Boykov cited an example in which a language interpreter provided to Griner flipped through a lengthy document provided by an investigator for translation and then told Griner, “Basically, it means you’re guilty.”
Throughout the trial, Griner’s lawyers presented arguments undermining the prosecution’s case and argued that her detention was not handled properly after she was stopped on February 17 by staff at Sheremetyevo International Airport.
Her detention, search and arrest were “improper,” Boykov said last week, noting that more details would be revealed during final talks.
No lawyer was present, Griner testified, and her rights were not explained to her. These rights would include access to a lawyer once she has been detained and the right to know why she is suspected. Under Russian law, she should have been informed of her rights within three hours of her arrest.
On Tuesday, at the seventh hearing in her case, a defense expert testified that the examination of the substance contained in Griner’s vape cartridges did not comply with Russian law.
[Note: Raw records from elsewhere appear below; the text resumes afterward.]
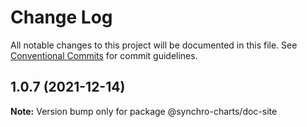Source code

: # Change Log

All notable changes to this project will be documented in this file.
See [Conventional Commits](https://conventionalcommits.org) for commit guidelines.

## 1.0.7 (2021-12-14)

**Note:** Version bump only for package @synchro-charts/doc-site
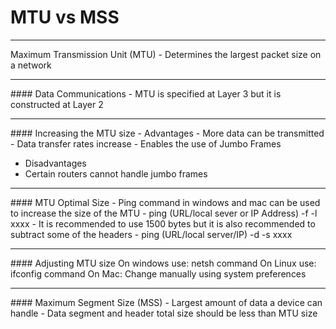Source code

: # MTU vs MSS
<hr>
Maximum Transmission Unit (MTU)
- Determines the largest packet size on a network

<hr>
#### Data Communications 
- MTU is specified at Layer 3 but it is constructed at Layer 2

<hr>
#### Increasing the MTU size
- Advantages
	- More data can be transmitted
	- Data transfer rates increase
	- Enables the use of Jumbo Frames

- Disadvantages
- Certain routers cannot handle jumbo frames

<hr>
#### MTU Optimal Size
- Ping command in windows and mac can be used to increase the size of the MTU
	- ping (URL/local sever or IP Address) -f -l xxxx
	- It is recommended to use 1500 bytes but it is also recommended to subtract some of the headers 
	- ping (URL/local server/IP) -d -s xxxx

<hr>
#### Adjusting MTU size
On windows use: netsh command 
On Linux use: ifconfig command 
On Mac: Change manually using system preferences 

<hr>
#### Maximum Segment Size (MSS)
- Largest amount of data a device can handle
- Data segment and header total size should be less than MTU size
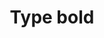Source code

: ---
title: Type bold
tags: ["type", "bold", "text", "font", "style", "emphasize", "weight", "format"]
icon: type-bold
svg: '<svg xmlns="http://www.w3.org/2000/svg" width="24" height="24" fill="none" viewBox="0 0 24 24" stroke-width="1.5" stroke-linecap="round" stroke-linejoin="round" stroke="currentColor"><path d="M5 3h8c1.06 0 2.078.474 2.828 1.318S17 6.307 17 7.5s-.421 2.338-1.172 3.182S14.061 12 13 12H5zm0 9h10.039a4.44 4.44 0 0 1 3.154 1.318A4.52 4.52 0 0 1 19.5 16.5a4.52 4.52 0 0 1-1.307 3.182A4.44 4.44 0 0 1 15.038 21H5z"/></svg>'
---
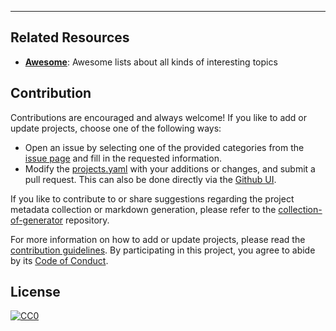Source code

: 
---

## Related Resources

- [**Awesome**](https://github.com/sindresorhus/awesome): Awesome lists about all kinds of interesting topics

## Contribution

Contributions are encouraged and always welcome! If you like to add or update projects, choose one of the following ways:

- Open an issue by selecting one of the provided categories from the [issue page](https://github.com/khulnasoft/collection-of/issues/new/choose) and fill in the requested information.
- Modify the [projects.yaml](https://github.com/khulnasoft/collection-of/blob/main/projects.yaml) with your additions or changes, and submit a pull request. This can also be done directly via the [Github UI](https://github.com/khulnasoft/collection-of/edit/main/projects.yaml).

If you like to contribute to or share suggestions regarding the project metadata collection or markdown generation, please refer to the [collection-of-generator](https://github.com/khulnasoft/collection-of-generator) repository.

For more information on how to add or update projects, please read the [contribution guidelines](https://github.com/khulnasoft/collection-of/blob/main/CONTRIBUTING.md). By participating in this project, you agree to abide by its [Code of Conduct](https://github.com/khulnasoft/collection-of/blob/main/.github/CODE_OF_CONDUCT.md).

## License

[![CC0](https://mirrors.creativecommons.org/presskit/buttons/88x31/svg/by-sa.svg)](https://creativecommons.org/licenses/by-sa/4.0/)
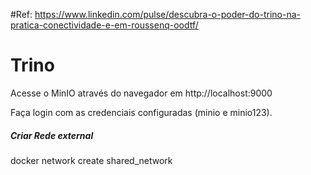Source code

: #Ref: https://www.linkedin.com/pulse/descubra-o-poder-do-trino-na-pratica-conectividade-e-em-roussenq-oodtf/

# Trino
Acesse o MinIO através do navegador em http://localhost:9000

Faça login com as credenciais configuradas (minio e minio123).

##### Criar Rede external #####

docker network create shared_network


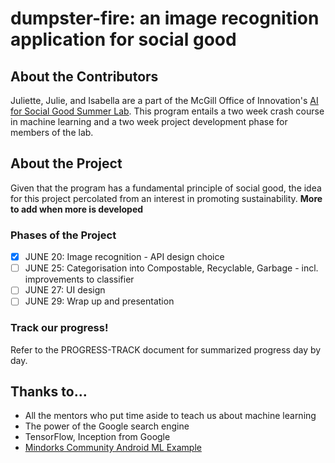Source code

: # dumpster-fire: an image recognition application for social good

## About the Contributors

Juliette, Julie, and Isabella are a part of the McGill Office of Innovation's [AI for Social Good Summer Lab](https://www.mcgill-innovation.com/ai-summer-lab). This program entails a two week crash course in machine learning and a two week project development phase for members of the lab. 

## About the Project

Given that the program has a fundamental principle of social good, the idea for this project percolated from an interest in promoting sustainability. **More to add when more is developed**

### Phases of the Project

- [x] JUNE 20: Image recognition - API design choice
- [ ] JUNE 25: Categorisation into Compostable, Recyclable, Garbage - incl. improvements to classifier
- [ ] JUNE 27: UI design
- [ ] JUNE 29: Wrap up and presentation

### Track our progress! 

Refer to the PROGRESS-TRACK document for summarized progress day by day.

## Thanks to...

- All the mentors who put time aside to teach us about machine learning 
- The power of the Google search engine
- TensorFlow, Inception from Google
- [Mindorks Community Android ML Example](https://github.com/MindorksOpenSource/AndroidTensorFlowMachineLearningExample/)

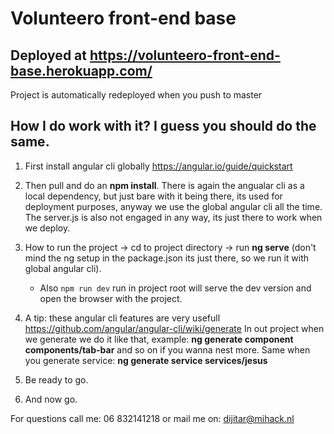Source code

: # Volunteero front-end base

## Deployed at https://volunteero-front-end-base.herokuapp.com/

Project is  automatically redeployed when you push to master

## How I do work with it? I guess you should do the same.

1. First install angular cli globally https://angular.io/guide/quickstart

2. Then pull and do an <b>npm install</b>. There is again the angualar cli as a local dependency, but just bare with it being there, its used for deployment purposes, anyway we use the global angular cli all the time. The server.js is also not engaged in any way, its just there to work when we deploy.

3. How to run the project -> cd to project directory -> run <b>ng serve</b> (don't mind the ng setup in the package.json its just there, so we run it with global angular cli).
    * Also `npm run dev` run in project root will serve the dev version and open the browser with the project.  

4. A tip: these angular cli features are very usefull https://github.com/angular/angular-cli/wiki/generate
In out project when we generate we do it like that, example: <b>ng generate component components/tab-bar</b> and so on if you wanna nest more. Same when you generate service: <b>ng generate service services/jesus</b>

  

6. Be ready to go.

7. And now go.

For questions call me:
06 832141218 or mail me on:
dijitar@mihack.nl
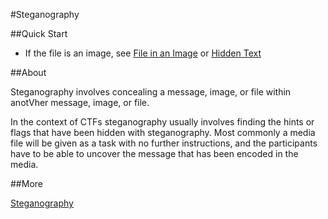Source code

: #Steganography

##Quick Start

* If the file is an image, see [File in an Image](./file-in-image/) or [Hidden Text](./invisible-text/)

##About

Steganography involves concealing a message, image, or file within anotVher message, image, or file.

In the context of CTFs steganography usually involves finding the hints or flags that have been hidden with steganography.  Most commonly a media file will be given as a task with no further instructions, and the participants have to be able to uncover the message that has been encoded in the media.

##More

[Steganography](http://en.wikipedia.org/wiki/Steganography)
Blagovolina also told CNN that his team’s experts had identified “several flaws” in the machines used to measure the substance.
At trial, Griner testified that he had a doctor’s prescription for medical cannabis and had no intention of bringing the drug into Russia. After her arrest in February, she was drug tested and was clean, her lawyers previously said.
“We continue to insist that through indiscretion, in haste, he packed his suitcase and did not pay attention to the fact that substances permitted for use in the United States ended up in this suitcase and reached the Russian Federation,” Boikov said. of the Moscow Legal Center, said.
CNN’s Elizabeth Wolfe, Allie Malloy, Travis Caldwell, Dakin Andone, Kylie Atwood, Evan Perez, Jennifer Hansler, Natasha Bertrand, Carolyn Manno and Frederik Pleitgen contributed to this report.